TASK INSTRUCTIONS. What is needed is an exact copy of all the records.

RECORDED INFORMATION.
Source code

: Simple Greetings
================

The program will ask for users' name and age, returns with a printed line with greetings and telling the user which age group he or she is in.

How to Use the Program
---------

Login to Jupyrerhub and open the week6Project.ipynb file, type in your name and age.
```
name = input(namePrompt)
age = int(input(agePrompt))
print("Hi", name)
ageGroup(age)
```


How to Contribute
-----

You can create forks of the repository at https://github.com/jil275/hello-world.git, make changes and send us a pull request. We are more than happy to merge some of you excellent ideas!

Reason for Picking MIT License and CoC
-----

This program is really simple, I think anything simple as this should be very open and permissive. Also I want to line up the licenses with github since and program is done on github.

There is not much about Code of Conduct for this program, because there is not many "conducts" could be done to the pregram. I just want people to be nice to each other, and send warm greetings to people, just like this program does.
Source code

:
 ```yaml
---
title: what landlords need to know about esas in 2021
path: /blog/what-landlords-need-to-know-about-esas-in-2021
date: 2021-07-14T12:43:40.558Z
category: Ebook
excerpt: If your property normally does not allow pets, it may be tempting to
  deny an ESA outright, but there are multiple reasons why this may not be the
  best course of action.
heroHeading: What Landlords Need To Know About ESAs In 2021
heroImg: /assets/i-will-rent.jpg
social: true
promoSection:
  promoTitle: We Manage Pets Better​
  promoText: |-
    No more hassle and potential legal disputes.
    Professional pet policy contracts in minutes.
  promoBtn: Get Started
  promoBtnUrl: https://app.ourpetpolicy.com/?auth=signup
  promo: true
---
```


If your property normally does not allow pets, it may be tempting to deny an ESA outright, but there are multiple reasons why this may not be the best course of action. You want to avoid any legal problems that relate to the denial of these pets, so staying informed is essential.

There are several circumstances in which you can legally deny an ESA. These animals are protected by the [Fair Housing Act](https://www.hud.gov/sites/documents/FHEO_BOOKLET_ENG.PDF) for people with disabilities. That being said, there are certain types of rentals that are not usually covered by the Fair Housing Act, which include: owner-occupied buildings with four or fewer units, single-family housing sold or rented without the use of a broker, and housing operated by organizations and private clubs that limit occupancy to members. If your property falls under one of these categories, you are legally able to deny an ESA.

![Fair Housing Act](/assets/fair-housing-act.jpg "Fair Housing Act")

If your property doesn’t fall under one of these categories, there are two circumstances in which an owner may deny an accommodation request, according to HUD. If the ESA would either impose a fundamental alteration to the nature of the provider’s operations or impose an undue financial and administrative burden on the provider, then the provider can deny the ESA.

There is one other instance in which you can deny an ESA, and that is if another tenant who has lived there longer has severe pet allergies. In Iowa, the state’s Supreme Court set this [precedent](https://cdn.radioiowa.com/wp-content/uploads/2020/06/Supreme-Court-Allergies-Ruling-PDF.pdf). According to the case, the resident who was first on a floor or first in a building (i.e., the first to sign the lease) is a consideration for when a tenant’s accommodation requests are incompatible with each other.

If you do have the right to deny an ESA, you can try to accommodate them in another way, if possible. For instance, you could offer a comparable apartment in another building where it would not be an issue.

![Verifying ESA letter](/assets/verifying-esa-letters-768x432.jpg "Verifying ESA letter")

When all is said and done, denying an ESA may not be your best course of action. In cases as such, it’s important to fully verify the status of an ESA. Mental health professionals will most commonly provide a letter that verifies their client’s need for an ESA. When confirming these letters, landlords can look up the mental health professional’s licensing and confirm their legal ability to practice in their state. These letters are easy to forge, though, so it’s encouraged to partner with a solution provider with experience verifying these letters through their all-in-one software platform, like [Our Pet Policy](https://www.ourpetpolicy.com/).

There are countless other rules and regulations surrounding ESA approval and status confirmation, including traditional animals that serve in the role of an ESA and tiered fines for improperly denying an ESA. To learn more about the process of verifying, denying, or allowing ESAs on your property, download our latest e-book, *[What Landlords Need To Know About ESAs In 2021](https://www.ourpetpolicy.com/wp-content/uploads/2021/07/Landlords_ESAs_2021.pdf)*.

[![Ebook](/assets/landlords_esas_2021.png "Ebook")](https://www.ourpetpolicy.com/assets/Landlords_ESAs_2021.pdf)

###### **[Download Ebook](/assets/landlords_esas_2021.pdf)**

ANSWER TO THE EXERCISE.
Source code

: Simple Greetings
================

The program will ask for users' name and age, returns with a printed line with greetings and telling the user which age group he or she is in.

How to Use the Program
---------

Login to Jupyrerhub and open the week6Project.ipynb file, type in your name and age.
```
name = input(namePrompt)
age = int(input(agePrompt))
print("Hi", name)
ageGroup(age)
```


How to Contribute
-----

You can create forks of the repository at https://github.com/jil275/hello-world.git, make changes and send us a pull request. We are more than happy to merge some of you excellent ideas!

Reason for Picking MIT License and CoC
-----

This program is really simple, I think anything simple as this should be very open and permissive. Also I want to line up the licenses with github since and program is done on github.

There is not much about Code of Conduct for this program, because there is not many "conducts" could be done to the pregram. I just want people to be nice to each other, and send warm greetings to people, just like this program does.
Source code

:
 ```yaml
---
title: what landlords need to know about esas in 2021
path: /blog/what-landlords-need-to-know-about-esas-in-2021
date: 2021-07-14T12:43:40.558Z
category: Ebook
excerpt: If your property normally does not allow pets, it may be tempting to
  deny an ESA outright, but there are multiple reasons why this may not be the
  best course of action.
heroHeading: What Landlords Need To Know About ESAs In 2021
heroImg: /assets/i-will-rent.jpg
social: true
promoSection:
  promoTitle: We Manage Pets Better​
  promoText: |-
    No more hassle and potential legal disputes.
    Professional pet policy contracts in minutes.
  promoBtn: Get Started
  promoBtnUrl: https://app.ourpetpolicy.com/?auth=signup
  promo: true
---
```


If your property normally does not allow pets, it may be tempting to deny an ESA outright, but there are multiple reasons why this may not be the best course of action. You want to avoid any legal problems that relate to the denial of these pets, so staying informed is essential.

There are several circumstances in which you can legally deny an ESA. These animals are protected by the [Fair Housing Act](https://www.hud.gov/sites/documents/FHEO_BOOKLET_ENG.PDF) for people with disabilities. That being said, there are certain types of rentals that are not usually covered by the Fair Housing Act, which include: owner-occupied buildings with four or fewer units, single-family housing sold or rented without the use of a broker, and housing operated by organizations and private clubs that limit occupancy to members. If your property falls under one of these categories, you are legally able to deny an ESA.

![Fair Housing Act](/assets/fair-housing-act.jpg "Fair Housing Act")

If your property doesn’t fall under one of these categories, there are two circumstances in which an owner may deny an accommodation request, according to HUD. If the ESA would either impose a fundamental alteration to the nature of the provider’s operations or impose an undue financial and administrative burden on the provider, then the provider can deny the ESA.

There is one other instance in which you can deny an ESA, and that is if another tenant who has lived there longer has severe pet allergies. In Iowa, the state’s Supreme Court set this [precedent](https://cdn.radioiowa.com/wp-content/uploads/2020/06/Supreme-Court-Allergies-Ruling-PDF.pdf). According to the case, the resident who was first on a floor or first in a building (i.e., the first to sign the lease) is a consideration for when a tenant’s accommodation requests are incompatible with each other.

If you do have the right to deny an ESA, you can try to accommodate them in another way, if possible. For instance, you could offer a comparable apartment in another building where it would not be an issue.

![Verifying ESA letter](/assets/verifying-esa-letters-768x432.jpg "Verifying ESA letter")

When all is said and done, denying an ESA may not be your best course of action. In cases as such, it’s important to fully verify the status of an ESA. Mental health professionals will most commonly provide a letter that verifies their client’s need for an ESA. When confirming these letters, landlords can look up the mental health professional’s licensing and confirm their legal ability to practice in their state. These letters are easy to forge, though, so it’s encouraged to partner with a solution provider with experience verifying these letters through their all-in-one software platform, like [Our Pet Policy](https://www.ourpetpolicy.com/).

There are countless other rules and regulations surrounding ESA approval and status confirmation, including traditional animals that serve in the role of an ESA and tiered fines for improperly denying an ESA. To learn more about the process of verifying, denying, or allowing ESAs on your property, download our latest e-book, *[What Landlords Need To Know About ESAs In 2021](https://www.ourpetpolicy.com/wp-content/uploads/2021/07/Landlords_ESAs_2021.pdf)*.

[![Ebook](/assets/landlords_esas_2021.png "Ebook")](https://www.ourpetpolicy.com/assets/Landlords_ESAs_2021.pdf)

###### **[Download Ebook](/assets/landlords_esas_2021.pdf)**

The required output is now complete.